◆ Action item: Copy out exactly the lines spanning the line with "- 操作简单，经过简单培训即可上岗" to the line with "## Top Languages", inclusive, from the data underneath, with no pictures.

___ Provided data

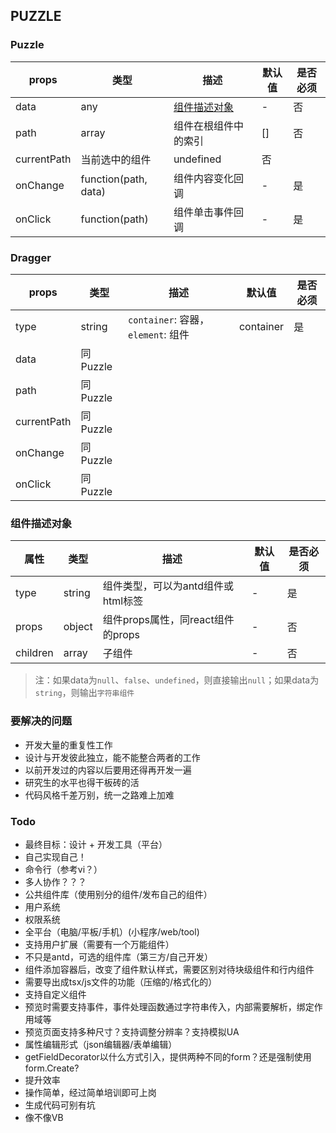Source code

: ## PUZZLE

### Puzzle

| props | 类型 | 描述 | 默认值 | 是否必须 |
| ---- | ---- | ---- | ---- | ---- |
| data | any | [组件描述对象](#组件描述对象) | - | 否 |
| path | array | 组件在根组件中的索引 | [] | 否 |
| currentPath | 当前选中的组件 | undefined | 否 |
| onChange | function(path, data) | 组件内容变化回调 | - | 是 |
| onClick | function(path) | 组件单击事件回调 | - | 是 |

### Dragger

| props | 类型 | 描述 | 默认值 | 是否必须 |
| ---- | ---- | ---- | ---- | ---- |
| type | string | `container`: 容器，`element`: 组件 | container | 是 |
| data | 同Puzzle |
| path | 同Puzzle |
| currentPath | 同Puzzle |
| onChange | 同Puzzle |
| onClick | 同Puzzle |

### 组件描述对象

| 属性 | 类型 | 描述 | 默认值 | 是否必须 |
| ---- | ---- | ---- | ---- | ---- |
| type | string | 组件类型，可以为antd组件或html标签 | - | 是 |
| props | object | 组件props属性，同react组件的props | - | 否 |
| children | array | 子组件 | - | 否 |

> 注：如果data为`null`、`false`、`undefined`，则直接输出`null`；如果data为`string`，则输出`字符串组件`

### 要解决的问题

- 开发大量的重复性工作
- 设计与开发彼此独立，能不能整合两者的工作
- 以前开发过的内容以后要用还得再开发一遍
- 研究生的水平也得干板砖的活
- 代码风格千差万别，统一之路难上加难

### Todo

- 最终目标：设计 + 开发工具（平台）
- 自己实现自己！
- 命令行（参考vi？）
- 多人协作？？？
- 公共组件库（使用别分的组件/发布自己的组件）
- 用户系统
- 权限系统
- 全平台（电脑/平板/手机）(小程序/web/tool)
- 支持用户扩展（需要有一个万能组件）
- 不只是antd，可选的组件库（第三方/自己开发）
- 组件添加容器后，改变了组件默认样式，需要区别对待块级组件和行内组件
- 需要导出成tsx/js文件的功能（压缩的/格式化的）
- 支持自定义组件
- 预览时需要支持事件，事件处理函数通过字符串传入，内部需要解析，绑定作用域等
- 预览页面支持多种尺寸？支持调整分辨率？支持模拟UA
- 属性编辑形式（json编辑器/表单编辑）
- getFieldDecorator以什么方式引入，提供两种不同的form？还是强制使用form.Create?
- 提升效率
- 操作简单，经过简单培训即可上岗
- 生成代码可别有坑
- 像不像VB

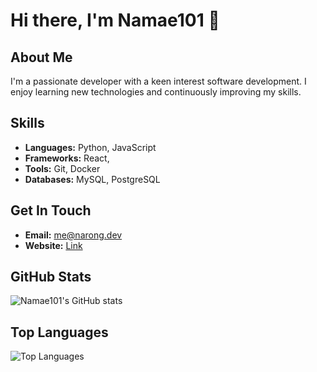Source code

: # Hi there, I'm Namae101 👋

## About Me
I'm a passionate developer with a keen interest software development. I enjoy learning new technologies and continuously improving my skills. 

## Skills
- **Languages:** Python, JavaScript
- **Frameworks:** React, 
- **Tools:** Git, Docker
- **Databases:** MySQL, PostgreSQL

## Get In Touch
- **Email:** [me@narong.dev](mailto:me@narong.dev)
- **Website:** [Link](https://narong.dev)

## GitHub Stats
![Namae101's GitHub stats](https://github-readme-stats.vercel.app/api?username=namae101&show_icons=true&theme=radical)

## Top Languages
![Top Languages](https://github-readme-stats.vercel.app/api/top-langs/?username=namae101&layout=compact&theme=radical)

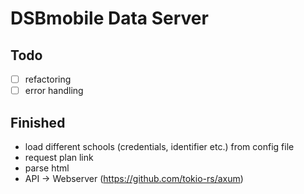 # DSBmobile Data Server

## Todo
- [ ] refactoring
- [ ] error handling

## Finished
- load different schools (credentials, identifier etc.) from config file
- request plan link
- parse html
- API -> Webserver (https://github.com/tokio-rs/axum)
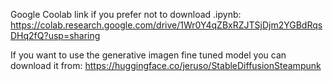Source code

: Google Coolab link if you prefer not to download .ipynb: https://colab.research.google.com/drive/1Wr0Y4qZBxRZJTSjDjm2YGBdRqsDHq2fQ?usp=sharing

If you want to use the generative imagen fine tuned model you can download it from: https://huggingface.co/jeruso/StableDiffusionSteampunk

______

◆ Written answer:
- 操作简单，经过简单培训即可上岗
- 生成代码可别有坑
- 像不像VB

Source code

: # Hi there, I'm Namae101 👋

## About Me
I'm a passionate developer with a keen interest software development. I enjoy learning new technologies and continuously improving my skills. 

## Skills
- **Languages:** Python, JavaScript
- **Frameworks:** React, 
- **Tools:** Git, Docker
- **Databases:** MySQL, PostgreSQL

## Get In Touch
- **Email:** [me@narong.dev](mailto:me@narong.dev)
- **Website:** [Link](https://narong.dev)

## GitHub Stats
![Namae101's GitHub stats](https://github-readme-stats.vercel.app/api?username=namae101&show_icons=true&theme=radical)

## Top Languages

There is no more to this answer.